Psychedelics as Disruptive Technology: Brad Burge of MAPS Talks The Future of Medicine

MAPS—the Multidisciplinary Association for Psychedelic Studies—has had a meteoric rise in support and enthusiasm lately. E&A spoke with Brad Burge of the MAPS team to talk about cryptocurrency support, growing approval of psychedelic therapy in the mainstream, moving forward with the next MDMA clinical trials and what’s next for MAPS.

First of all: thanks for talking with us at Evolve and Ascend! MAPS has been in the news a lot lately, especially with the recent Pineapple Fund announcing that it will match the next $4 million in contributions. What will this mean for MAPS this year?  

Thank you so much for the opportunity! It’s such a privilege and so exciting to be able to share so much amazing news so frequently. I’ll tell you one thing—it’s easy to be in the news a lot when you have exciting, world-changing news to share.

The $4 million dollar match from the Pineapple Fund is the massive exclamation mark on what has already been a thrilling year (it’s now February) in fundraising for MAPS. In early December, we still had $8 million left to raise in order to complete our $26 million fundraising drive for our upcoming Phase 3 clinical trials of MDMA-assisted psychotherapy for posttraumatic stress disorder (PTSD). With that match, which it looks like we are going make, and a few other major contributions in both cryptocurrency and regular currency, from anonymous as well as public donors, and from individuals as well as foundations, it is now fairly certain that we will be able to complete funding for the Phase 3 trials, and also to raise additional resources to continue expanding our research and education programs. With funding likely complete for the Phase 3 trials, we can focus on completing the trials with the greatest scientific integrity and preparing for FDA approval as soon as 2021.

There’s a lot of synergy between cryptocurrencies and psychedelic research!

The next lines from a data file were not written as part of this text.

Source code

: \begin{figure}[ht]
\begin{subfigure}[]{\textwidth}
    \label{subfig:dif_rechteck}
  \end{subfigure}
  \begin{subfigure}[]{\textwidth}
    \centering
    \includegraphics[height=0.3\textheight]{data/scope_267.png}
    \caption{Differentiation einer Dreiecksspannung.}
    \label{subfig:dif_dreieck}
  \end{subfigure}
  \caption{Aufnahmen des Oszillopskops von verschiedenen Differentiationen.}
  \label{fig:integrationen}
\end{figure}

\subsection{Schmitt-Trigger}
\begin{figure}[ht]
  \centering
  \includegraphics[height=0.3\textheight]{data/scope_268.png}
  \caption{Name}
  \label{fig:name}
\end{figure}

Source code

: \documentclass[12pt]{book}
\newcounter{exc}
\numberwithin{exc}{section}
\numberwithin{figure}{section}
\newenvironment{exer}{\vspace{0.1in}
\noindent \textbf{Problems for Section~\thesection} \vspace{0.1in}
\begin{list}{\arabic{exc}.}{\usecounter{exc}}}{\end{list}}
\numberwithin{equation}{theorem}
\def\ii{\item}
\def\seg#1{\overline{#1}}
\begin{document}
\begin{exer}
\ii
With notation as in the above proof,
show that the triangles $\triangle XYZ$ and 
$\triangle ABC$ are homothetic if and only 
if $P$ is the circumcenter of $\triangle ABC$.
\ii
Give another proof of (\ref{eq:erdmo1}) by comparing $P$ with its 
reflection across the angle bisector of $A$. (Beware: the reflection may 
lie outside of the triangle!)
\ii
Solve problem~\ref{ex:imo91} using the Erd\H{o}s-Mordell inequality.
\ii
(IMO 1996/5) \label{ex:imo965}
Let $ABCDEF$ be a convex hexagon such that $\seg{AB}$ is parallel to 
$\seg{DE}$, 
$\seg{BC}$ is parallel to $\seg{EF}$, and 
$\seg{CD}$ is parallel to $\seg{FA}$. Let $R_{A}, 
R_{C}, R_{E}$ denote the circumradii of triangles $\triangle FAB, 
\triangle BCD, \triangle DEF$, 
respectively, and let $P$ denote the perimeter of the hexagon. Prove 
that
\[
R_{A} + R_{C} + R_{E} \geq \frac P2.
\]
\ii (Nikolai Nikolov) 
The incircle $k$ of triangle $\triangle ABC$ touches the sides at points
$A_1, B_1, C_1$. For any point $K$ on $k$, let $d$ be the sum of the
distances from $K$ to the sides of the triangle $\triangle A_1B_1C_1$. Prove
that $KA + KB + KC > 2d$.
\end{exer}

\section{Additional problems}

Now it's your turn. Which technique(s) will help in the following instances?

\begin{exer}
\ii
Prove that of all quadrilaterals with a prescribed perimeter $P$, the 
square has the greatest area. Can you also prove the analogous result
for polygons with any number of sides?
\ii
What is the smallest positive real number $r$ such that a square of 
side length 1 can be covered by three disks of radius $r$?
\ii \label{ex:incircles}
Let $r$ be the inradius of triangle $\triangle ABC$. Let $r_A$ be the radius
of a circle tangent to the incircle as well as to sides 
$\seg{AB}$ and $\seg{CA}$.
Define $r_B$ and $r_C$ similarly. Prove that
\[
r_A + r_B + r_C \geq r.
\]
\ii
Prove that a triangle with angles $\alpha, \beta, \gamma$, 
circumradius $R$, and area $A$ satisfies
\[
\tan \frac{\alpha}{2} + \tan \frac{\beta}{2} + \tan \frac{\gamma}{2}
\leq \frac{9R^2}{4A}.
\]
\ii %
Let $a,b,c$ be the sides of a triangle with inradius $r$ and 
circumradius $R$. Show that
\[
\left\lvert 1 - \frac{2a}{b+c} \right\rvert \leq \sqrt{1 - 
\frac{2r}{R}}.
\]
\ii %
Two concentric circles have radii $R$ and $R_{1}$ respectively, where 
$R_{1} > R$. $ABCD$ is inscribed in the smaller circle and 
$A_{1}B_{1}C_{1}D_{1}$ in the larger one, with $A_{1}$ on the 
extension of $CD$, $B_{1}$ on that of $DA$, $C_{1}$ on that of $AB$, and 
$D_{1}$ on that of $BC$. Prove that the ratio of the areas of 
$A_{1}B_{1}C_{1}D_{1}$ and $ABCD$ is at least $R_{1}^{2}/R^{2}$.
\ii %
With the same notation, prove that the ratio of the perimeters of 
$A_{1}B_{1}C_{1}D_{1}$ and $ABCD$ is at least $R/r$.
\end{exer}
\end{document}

MAPS was invited to speak at the CryptoPsychedelic conference in Tulum, Mexico. Could you speak to this convergence of cutting edge innovation in decentralized currency and psychedelic science?

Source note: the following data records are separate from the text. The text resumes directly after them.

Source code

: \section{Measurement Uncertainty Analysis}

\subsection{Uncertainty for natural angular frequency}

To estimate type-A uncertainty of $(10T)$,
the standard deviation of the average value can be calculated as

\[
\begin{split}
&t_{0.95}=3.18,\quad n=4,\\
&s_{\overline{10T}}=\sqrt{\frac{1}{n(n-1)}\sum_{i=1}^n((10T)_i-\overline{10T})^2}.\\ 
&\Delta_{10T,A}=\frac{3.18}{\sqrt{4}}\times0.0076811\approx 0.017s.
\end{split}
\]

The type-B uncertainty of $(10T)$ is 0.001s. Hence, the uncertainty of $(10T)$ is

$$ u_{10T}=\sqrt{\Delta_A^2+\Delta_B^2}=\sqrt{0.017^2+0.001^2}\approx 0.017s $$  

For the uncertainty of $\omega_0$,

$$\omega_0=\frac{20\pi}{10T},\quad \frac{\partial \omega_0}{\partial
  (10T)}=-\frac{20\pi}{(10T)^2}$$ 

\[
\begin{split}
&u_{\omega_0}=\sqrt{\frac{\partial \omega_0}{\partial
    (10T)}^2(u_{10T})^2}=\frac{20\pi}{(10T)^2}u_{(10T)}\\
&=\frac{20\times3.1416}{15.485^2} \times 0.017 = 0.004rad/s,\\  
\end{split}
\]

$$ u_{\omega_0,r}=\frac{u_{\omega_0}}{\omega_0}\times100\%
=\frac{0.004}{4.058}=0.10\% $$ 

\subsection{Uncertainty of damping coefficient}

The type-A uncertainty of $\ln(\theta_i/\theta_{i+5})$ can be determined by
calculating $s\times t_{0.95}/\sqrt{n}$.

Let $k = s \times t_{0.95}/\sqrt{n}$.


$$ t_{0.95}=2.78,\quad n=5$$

The key thing that psychedelic therapy and cryptocurrencies having common is that they are both what people are starting to call “disruptive technologies.” In other words, they are both technologies that have the capacity to transform existing social structures from the inside out— in the case of cryptocurrency, transforming economies and creating a more distributed and transparent currency system; and in the case of psychedelic therapy, transforming how we think of psychiatric treatment and helping people heal from trauma without reliance on conventional pharmaceuticals.

MAPS has received an incredible amount of support from the cryptocurrency communities, having started accepting Bitcoin donations all the way back in 2013. Today MAPS has received over $4 million in cryptocurrency contributions, not counting the $4 million match from the Pineapple Fund. It is clear that many in the cryptocurrency community—not just those who made millions during the recent spike in cryptocurrency values—want to see dramatic social change happen, and they rightly see MAPS and psychedelic science as aligned with those values. If people are wondering what people are going to do with all of those Bitcoin and Ethereum earnings, I think that philanthropic contributions are one of the most impactful ways to use them.

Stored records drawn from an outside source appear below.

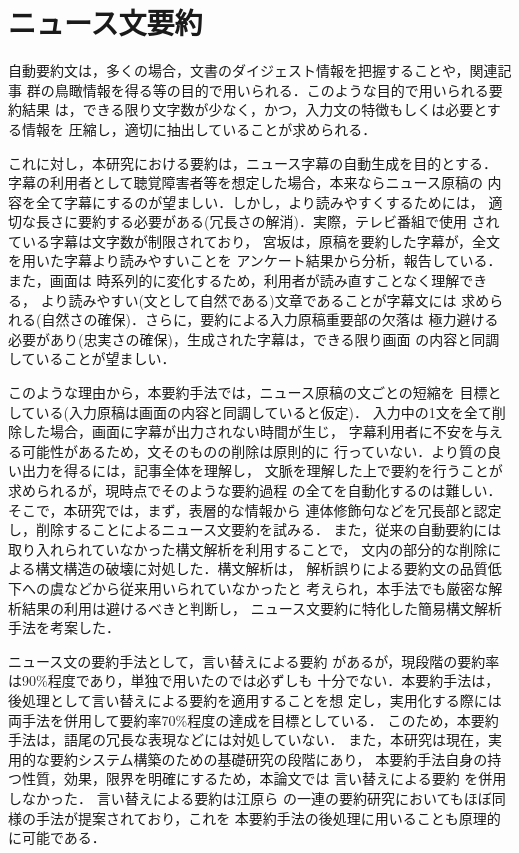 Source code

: \section{ニュース文要約}
\label{section:news}

自動要約文は，多くの場合，文書のダイジェスト情報を把握することや，関連記事
群の鳥瞰情報を得る等の目的で用いられる．このような目的で用いられる要約結果
は，できる限り文字数が少なく，かつ，入力文の特徴もしくは必要とする情報を
圧縮し，適切に抽出していることが求められる．

これに対し，本研究における要約は，ニュース字幕の自動生成を目的とする．
字幕の利用者として聴覚障害者等を想定した場合，本来ならニュース原稿の
内容を全て字幕にするのが望ましい．しかし，より読みやすくするためには，
適切な長さに要約する必要がある(冗長さの解消)．実際，テレビ番組で使用
されている字幕は文字数が制限されており\cite{WakaoAndEharaAndShirai1997}，
宮坂は，原稿を要約した字幕が，全文を用いた字幕より読みやすいことを
アンケート結果から分析，報告している\cite{Miyasaka1998}．また，画面は
時系列的に変化するため，利用者が読み直すことなく理解できる，
より読みやすい(文として自然である)文章であることが字幕文には
求められる(自然さの確保)．さらに，要約による入力原稿重要部の欠落は
極力避ける必要があり(忠実さの確保)，生成された字幕は，できる限り画面
の内容と同調していることが望ましい．

このような理由から，本要約手法では，ニュース原稿の文ごとの短縮を
目標としている(入力原稿は画面の内容と同調していると仮定)．
入力中の1文を全て削除した場合，画面に字幕が出力されない時間が生じ，
字幕利用者に不安を与える可能性があるため，文そのものの削除は原則的に
行っていない．より質の良い出力を得るには，記事全体を理解し，
文脈を理解した上で要約を行うことが求められるが，現時点でそのような要約過程
の全てを自動化するのは難しい．そこで，本研究では，まず，表層的な情報から
連体修飾句などを冗長部と認定し，削除することによるニュース文要約を試みる．
また，従来の自動要約には取り入れられていなかった構文解析を利用することで，
文内の部分的な削除による構文構造の破壊に対処した．構文解析は，
解析誤りによる要約文の品質低下への虞などから従来用いられていなかったと
考えられ，本手法でも厳密な解析結果の利用は避けるべきと判断し，
ニュース文要約に特化した簡易構文解析手法を考案した．

ニュース文の要約手法として，言い替えによる要約
\cite{YamasakiAndMikamiAndMasuyamaAndNakagawa98}
があるが，現段階の要約率は90\%程度であり，単独で用いたのでは必ずしも
十分でない．本要約手法は，後処理として言い替えによる要約を適用することを想
定し，実用化する際には両手法を併用して要約率70\%程度の達成を目標としている．
このため，本要約手法は，語尾の冗長な表現などには対処していない．
また，本研究は現在，実用的な要約システム構築のための基礎研究の段階にあり，
本要約手法自身の持つ性質，効果，限界を明確にするため，本論文では
言い替えによる要約\cite{YamasakiAndMikamiAndMasuyamaAndNakagawa98}
を併用しなかった．
言い替えによる要約は江原ら\cite{EharaAndSawamuraAndWakaoAndAbeAndShirai1997}
の一連の要約研究においてもほぼ同様の手法が提案されており，これを
本要約手法の後処理に用いることも原理的に可能である．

Could you explain to us what you’re discovering from clinical trials about the benefits of MDMA for psychotherapy?

The results of our Phase 2 clinical trials, which took place in the U.S., Canada, Switzerland, and Israel, were even more impressive than we had expected. These trials found that after just three sessions of MDMA-assisted psychotherapy, 61% of people no longer qualified for PTSD after treatment. That’s not just saying that they had a reduction in symptoms, but that 61% actually didn’t have PTSD anymore. And remember, people aren’t continuing to take the drug as they would with antidepressants, but only took the drug three times in the context of psychotherapy.  We even found that 12 months later, that number had actually gone up without further treatment—at that point, 68% of people no longer had PTSD.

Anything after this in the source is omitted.